Andy Schmid liebt das Spektakuläre und Überraschende – diese Unbekümmertheit macht ihn zum besten Spieler der Saison 2013/2014

MANNHEIM. Es ist nichts anderes als das Anspiel des Jahres. Mit einem Dreher durch den Torraum – und das auch noch hinter dem Rücken der halben Wetzlarer Abwehrreihe – bedient Andy Schmid seinen kongenialen Partner Bjarte Myrhol, der eiskalt vollstreckt. Ästhetik und Athletik, Spielfreude und Genialität, Durchsetzungsvermögen und Eleganz. In einer einzigen Szene unterstreichen der Regisseur und der Kreisläufer ihr blindes Verständnis, ihre absolute Weltklasse. Die Achse Schmid/Myrhol, sie ist nicht nur von den Wetzlarern kaum zu stoppen, sondern gehört einfach zu den ganz großen Stärken der Löwen.
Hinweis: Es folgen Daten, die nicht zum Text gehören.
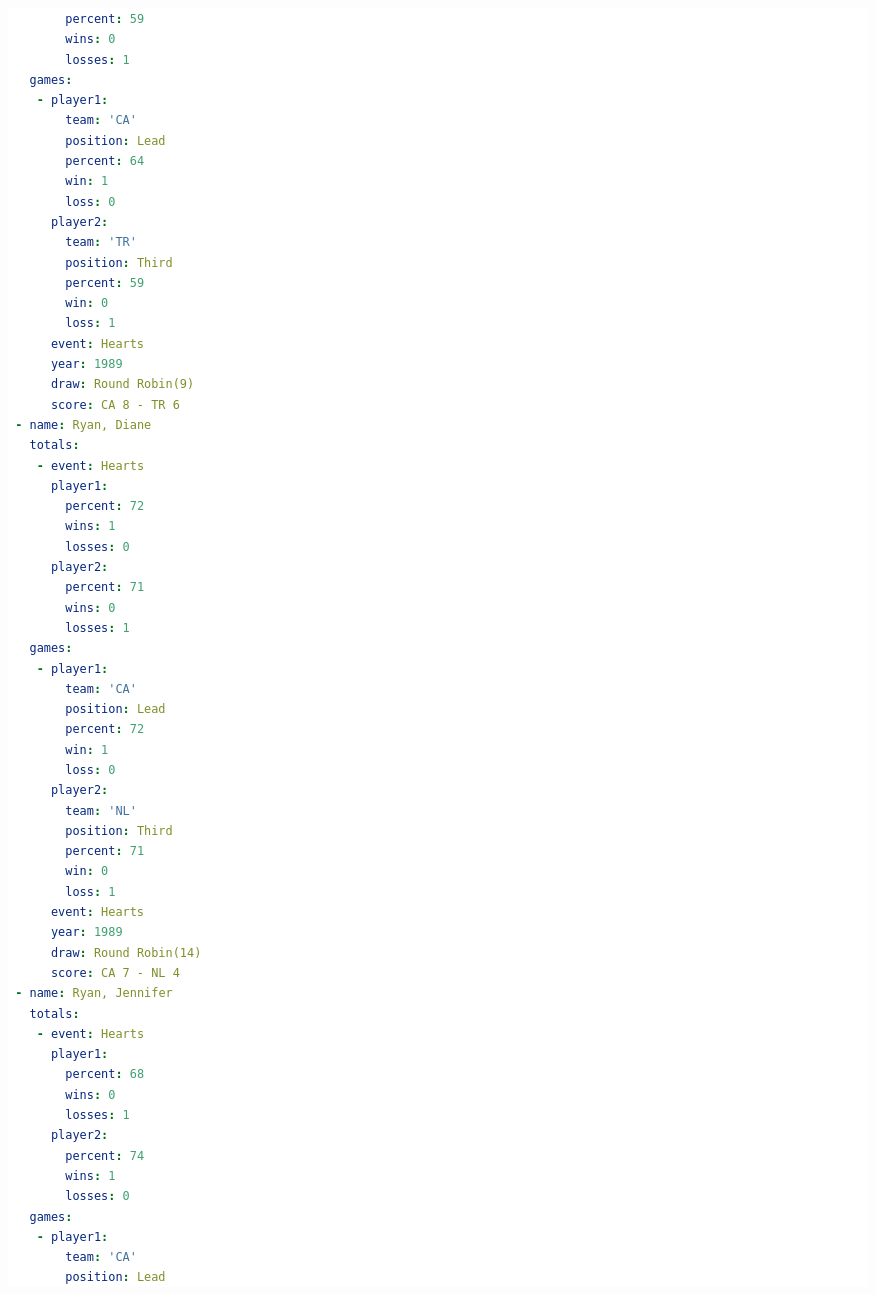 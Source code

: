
 ```yaml
        percent: 59
        wins: 0
        losses: 1
   games:
    - player1:
        team: 'CA'
        position: Lead
        percent: 64
        win: 1
        loss: 0
      player2:
        team: 'TR'
        position: Third
        percent: 59
        win: 0
        loss: 1
      event: Hearts
      year: 1989
      draw: Round Robin(9)
      score: CA 8 - TR 6
 - name: Ryan, Diane
   totals:
    - event: Hearts
      player1:
        percent: 72
        wins: 1
        losses: 0
      player2:
        percent: 71
        wins: 0
        losses: 1
   games:
    - player1:
        team: 'CA'
        position: Lead
        percent: 72
        win: 1
        loss: 0
      player2:
        team: 'NL'
        position: Third
        percent: 71
        win: 0
        loss: 1
      event: Hearts
      year: 1989
      draw: Round Robin(14)
      score: CA 7 - NL 4
 - name: Ryan, Jennifer
   totals:
    - event: Hearts
      player1:
        percent: 68
        wins: 0
        losses: 1
      player2:
        percent: 74
        wins: 1
        losses: 0
   games:
    - player1:
        team: 'CA'
        position: Lead
```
Während der Kreisläufer schon seit seinem Wechsel zu den Löwen im Jahr 2009 als echte Stütze gilt, gelingt Schmid erst in der Saison 2012/2013 der Durchbruch. In der gerade abgelaufenen Runde folgt dann noch eine Steigerung: Der Schweizer, der 2010 zu den Gelbhemden wechselte, wird von den Managern und Trainern aller Erstligisten zum besten Spieler der Liga gewählt. Wenn es spektakulär auf der Platte zugeht, wenn etwas Überraschendes passiert – dann hat der Mittelmann seine rechte Zauberhand im Spiel. Ganz selten geht auch mal etwas schief, doch letztendlich ist es der Reiz des Risikos, der ihn so unberechenbar für jeden Gegner macht.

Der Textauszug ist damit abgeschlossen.